▸ **Exercise data**:
<<<<
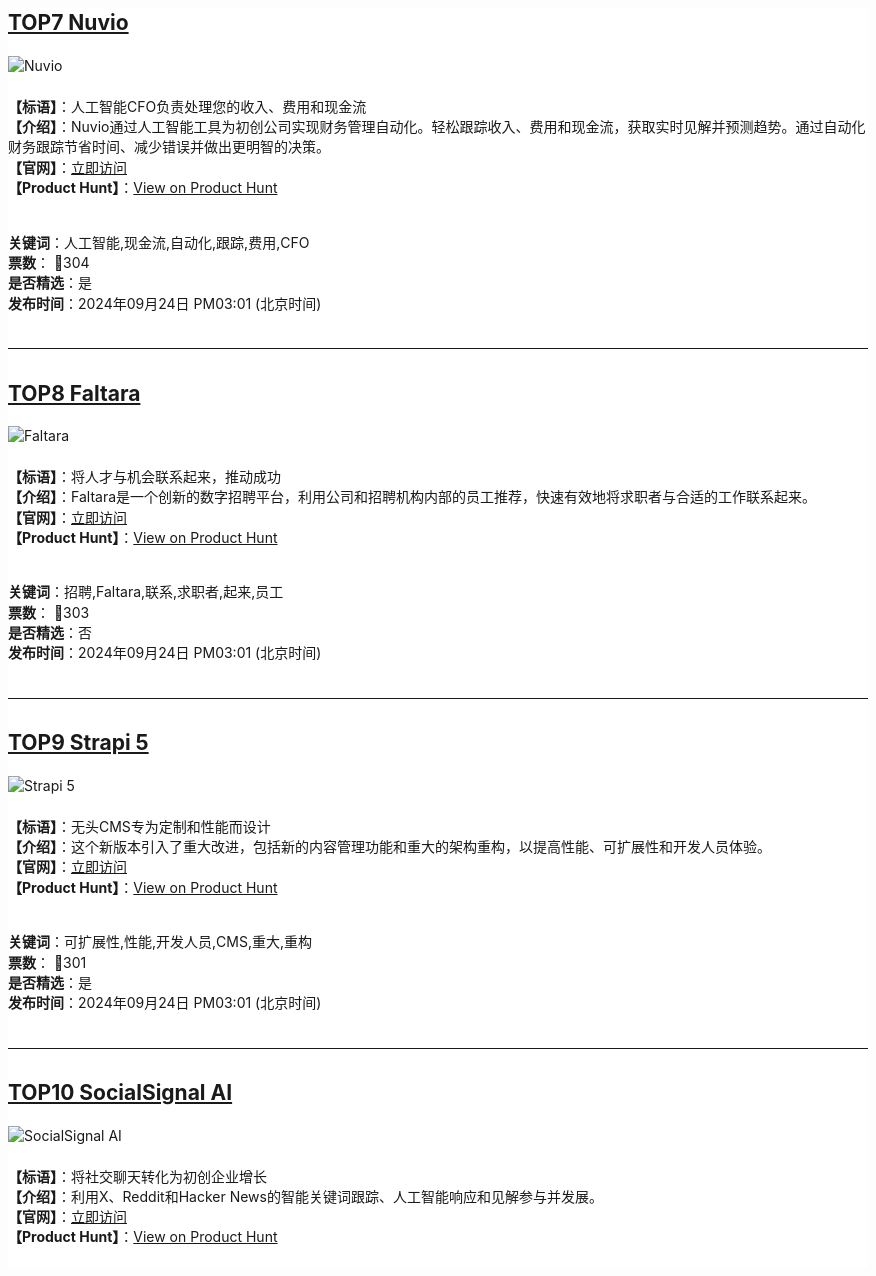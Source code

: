 
## [TOP7    Nuvio](https://www.producthunt.com/posts/nuvio)
![Nuvio](https://ph-files.imgix.net/f0a1de41-2527-41e4-9413-79e9fa4f2054.png?auto=format&fit=crop&frame=1&h=512&w=1024)<br /><br />
**【标语】**：人工智能CFO负责处理您的收入、费用和现金流<br />
**【介绍】**：Nuvio通过人工智能工具为初创公司实现财务管理自动化。轻松跟踪收入、费用和现金流，获取实时见解并预测趋势。通过自动化财务跟踪节省时间、减少错误并做出更明智的决策。<br />
**【官网】**：[立即访问](https://www.producthunt.com/r/X34YT3WIIJMNDI)<br />
**【Product Hunt】**：[View on Product Hunt](https://www.producthunt.com/posts/nuvio)<br /><br />

**关键词**：人工智能,现金流,自动化,跟踪,费用,CFO<br />
**票数**： 🔺304<br />
**是否精选**：是<br />
**发布时间**：2024年09月24日 PM03:01 (北京时间)<br /><br />

---

## [TOP8    Faltara](https://www.producthunt.com/posts/faltara)
![Faltara](https://ph-files.imgix.net/3877db7d-3443-46b3-8adc-333a07ab9a5e.png?auto=format&fit=crop&frame=1&h=512&w=1024)<br /><br />
**【标语】**：将人才与机会联系起来，推动成功<br />
**【介绍】**：Faltara是一个创新的数字招聘平台，利用公司和招聘机构内部的员工推荐，快速有效地将求职者与合适的工作联系起来。<br />
**【官网】**：[立即访问](https://www.producthunt.com/r/DL3AFOSFN6RX75)<br />
**【Product Hunt】**：[View on Product Hunt](https://www.producthunt.com/posts/faltara)<br /><br />

**关键词**：招聘,Faltara,联系,求职者,起来,员工<br />
**票数**： 🔺303<br />
**是否精选**：否<br />
**发布时间**：2024年09月24日 PM03:01 (北京时间)<br /><br />

---

## [TOP9    Strapi 5](https://www.producthunt.com/posts/strapi-5)
![Strapi 5](https://ph-files.imgix.net/8bf6b720-b033-48d0-8863-f2b83ae78ef1.png?auto=format&fit=crop&frame=1&h=512&w=1024)<br /><br />
**【标语】**：无头CMS专为定制和性能而设计<br />
**【介绍】**：这个新版本引入了重大改进，包括新的内容管理功能和重大的架构重构，以提高性能、可扩展性和开发人员体验。<br />
**【官网】**：[立即访问](https://www.producthunt.com/r/X57JJ27XJPYVY6)<br />
**【Product Hunt】**：[View on Product Hunt](https://www.producthunt.com/posts/strapi-5)<br /><br />

**关键词**：可扩展性,性能,开发人员,CMS,重大,重构<br />
**票数**： 🔺301<br />
**是否精选**：是<br />
**发布时间**：2024年09月24日 PM03:01 (北京时间)<br /><br />

---

## [TOP10    SocialSignal AI](https://www.producthunt.com/posts/socialsignal-ai)
![SocialSignal AI](https://ph-files.imgix.net/c5104826-f71e-4f35-9891-412ef414f92e.jpeg?auto=format&fit=crop&frame=1&h=512&w=1024)<br /><br />
**【标语】**：将社交聊天转化为初创企业增长<br />
**【介绍】**：利用X、Reddit和Hacker News的智能关键词跟踪、人工智能响应和见解参与并发展。<br />
**【官网】**：[立即访问](https://www.producthunt.com/r/PPTBLES4KTN2ID)<br />
**【Product Hunt】**：[View on Product Hunt](https://www.producthunt.com/posts/socialsignal-ai)<br /><br />
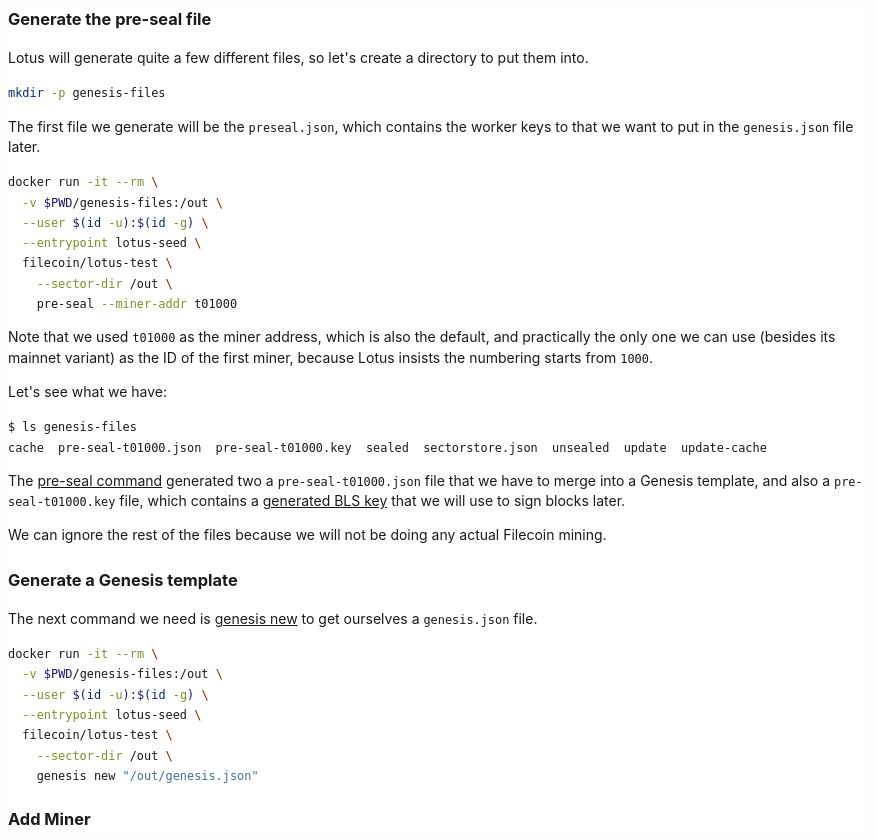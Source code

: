### Generate the pre-seal file

Lotus will generate quite a few different files, so let's create a directory to put them into.

```bash
mkdir -p genesis-files
```

The first file we generate will be the `preseal.json`, which contains the worker keys to that we want to put in the `genesis.json` file later.

```bash
docker run -it --rm \
  -v $PWD/genesis-files:/out \
  --user $(id -u):$(id -g) \
  --entrypoint lotus-seed \
  filecoin/lotus-test \
    --sector-dir /out \
    pre-seal --miner-addr t01000
```

Note that we used `t01000` as the miner address, which is also the default, and practically the only one we can use (besides its mainnet variant) as the ID of the first miner, because Lotus insists the numbering starts from `1000`.

Let's see what we have:

```console
$ ls genesis-files
cache  pre-seal-t01000.json  pre-seal-t01000.key  sealed  sectorstore.json  unsealed  update  update-cache
```

The [pre-seal command](https://github.com/filecoin-project/lotus/blob/v1.17.0-rc3/cmd/lotus-seed/main.go#L59) generated two a `pre-seal-t01000.json` file that we have to merge into a Genesis template, and also a `pre-seal-t01000.key` file, which contains a [generated BLS key](https://github.com/filecoin-project/lotus/blob/9794652e0be9a7709934580f36a4eeaa894ea2ad/cmd/lotus-seed/seed/seed.go#L93) that we will use to sign blocks later.

We can ignore the rest of the files because we will not be doing any actual Filecoin mining.

### Generate a Genesis template

The next command we need is [genesis new](https://github.com/filecoin-project/lotus/blob/v1.17.0-rc3/cmd/lotus-seed/genesis.go#L48) to get ourselves a `genesis.json` file.


```bash
docker run -it --rm \
  -v $PWD/genesis-files:/out \
  --user $(id -u):$(id -g) \
  --entrypoint lotus-seed \
  filecoin/lotus-test \
    --sector-dir /out \
    genesis new "/out/genesis.json"
```

### Add Miner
>>>>
▸ **Action item**: Copy every single line of the material above that holds "into".

▸ **Task response**:
Lotus will generate quite a few different files, so let's create a directory to put them into.
The [pre-seal command](https://github.com/filecoin-project/lotus/blob/v1.17.0-rc3/cmd/lotus-seed/main.go#L59) generated two a `pre-seal-t01000.json` file that we have to merge into a Genesis template, and also a `pre-seal-t01000.key` file, which contains a [generated BLS key](https://github.com/filecoin-project/lotus/blob/9794652e0be9a7709934580f36a4eeaa894ea2ad/cmd/lotus-seed/seed/seed.go#L93) that we will use to sign blocks later.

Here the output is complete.